Many of Jeffords’ traits are lifted from the real life of Terry Crews, the NFL player-turned-actor for whom the role was created. As an actor, Crews has moved from action movies to drama to comedy, managing to design furniture, build computers, and illustrate magazine covers in between.

In fall 2017, as women worldwide came together to speak about their experiences as victims of harassment and sexual assault, Crews became an outspoken male voice within the #MeToo movement. Crews detailed his experience being groped several years earlier by a well-known Hollywood agent and his reaction to it. In November 2017, Crews filed a report with the real-life Los Angeles Police Department.
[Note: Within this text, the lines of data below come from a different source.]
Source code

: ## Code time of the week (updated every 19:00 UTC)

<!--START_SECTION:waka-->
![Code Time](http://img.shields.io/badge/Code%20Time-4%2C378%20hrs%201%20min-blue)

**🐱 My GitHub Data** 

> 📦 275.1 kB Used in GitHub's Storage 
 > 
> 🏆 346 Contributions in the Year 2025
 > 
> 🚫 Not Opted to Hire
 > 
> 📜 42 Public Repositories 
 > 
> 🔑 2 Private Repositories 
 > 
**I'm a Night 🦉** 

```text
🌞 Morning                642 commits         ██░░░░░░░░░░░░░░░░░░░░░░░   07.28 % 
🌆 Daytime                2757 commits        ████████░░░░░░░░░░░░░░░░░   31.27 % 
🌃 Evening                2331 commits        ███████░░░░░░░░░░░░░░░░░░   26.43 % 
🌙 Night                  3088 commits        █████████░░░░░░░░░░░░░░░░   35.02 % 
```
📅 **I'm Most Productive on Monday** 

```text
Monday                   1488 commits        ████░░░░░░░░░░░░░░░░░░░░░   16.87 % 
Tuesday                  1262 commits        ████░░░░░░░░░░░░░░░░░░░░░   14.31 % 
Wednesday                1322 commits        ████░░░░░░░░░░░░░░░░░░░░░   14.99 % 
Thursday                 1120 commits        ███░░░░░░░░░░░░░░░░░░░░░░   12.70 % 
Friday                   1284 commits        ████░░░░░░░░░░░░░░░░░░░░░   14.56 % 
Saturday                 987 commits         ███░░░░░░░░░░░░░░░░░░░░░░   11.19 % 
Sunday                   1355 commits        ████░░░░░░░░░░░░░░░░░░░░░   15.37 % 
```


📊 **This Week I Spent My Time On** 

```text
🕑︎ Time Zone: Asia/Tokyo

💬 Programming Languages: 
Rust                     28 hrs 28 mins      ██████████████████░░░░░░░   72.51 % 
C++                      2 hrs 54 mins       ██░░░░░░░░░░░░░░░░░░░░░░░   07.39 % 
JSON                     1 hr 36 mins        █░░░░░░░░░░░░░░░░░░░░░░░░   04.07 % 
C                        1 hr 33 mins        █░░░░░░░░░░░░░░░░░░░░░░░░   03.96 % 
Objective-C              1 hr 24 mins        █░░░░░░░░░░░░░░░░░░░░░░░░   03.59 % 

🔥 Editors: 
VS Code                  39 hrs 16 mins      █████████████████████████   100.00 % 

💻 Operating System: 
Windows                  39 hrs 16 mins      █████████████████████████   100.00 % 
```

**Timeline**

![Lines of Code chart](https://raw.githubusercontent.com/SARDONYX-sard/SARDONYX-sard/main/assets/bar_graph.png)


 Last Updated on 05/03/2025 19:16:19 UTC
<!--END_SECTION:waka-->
He was met with a mixed response. While many applauded his willingness to come forward, many did not. Russell Simmons, music producer and co-founder of Def Jam Recordings, encouraged Crews to “give [his abuser] a pass.” Twitter trolls decided that the victim of male-on-male sexual assault had to be gay (an attack also levied against actor Anthony Rapp, who recently accused Kevin Spacey of an assault in the 1980s). Others questioned Crews’ masculinity because he did not respond with violence.

“My wife told me, three years earlier, she said ‘Terry, never handle any situation like this with violence. You are a target. You can be baited and pulled if you react physically.’ . . . If I would have just retaliated, in defense, I would be in jail right now. And that’s one thing I knew, being a large, African-American man, I would be seen as a thug. But I’m not a thug. I’m an artist.” (Good Morning America)

There is a debate whether the #MeToo movement should limited to women, but Crews’ voice is needed in the fight against sexual abuse. 1 in 6 men experience sexual abuse in their lifetime, but 87% do not report the incident. In the weeks and months since Crews filed his report, more men have come forward with similar incidents in their own lives.

Terry, whether Crews or Jeffords, subverts the stereotype of what a man is. He has spoken openly about the challenges he has faced (writing “Manhood: How to Be a Better Man or Just Live with One” in the process), and remains committed to the fight against sexual abuse.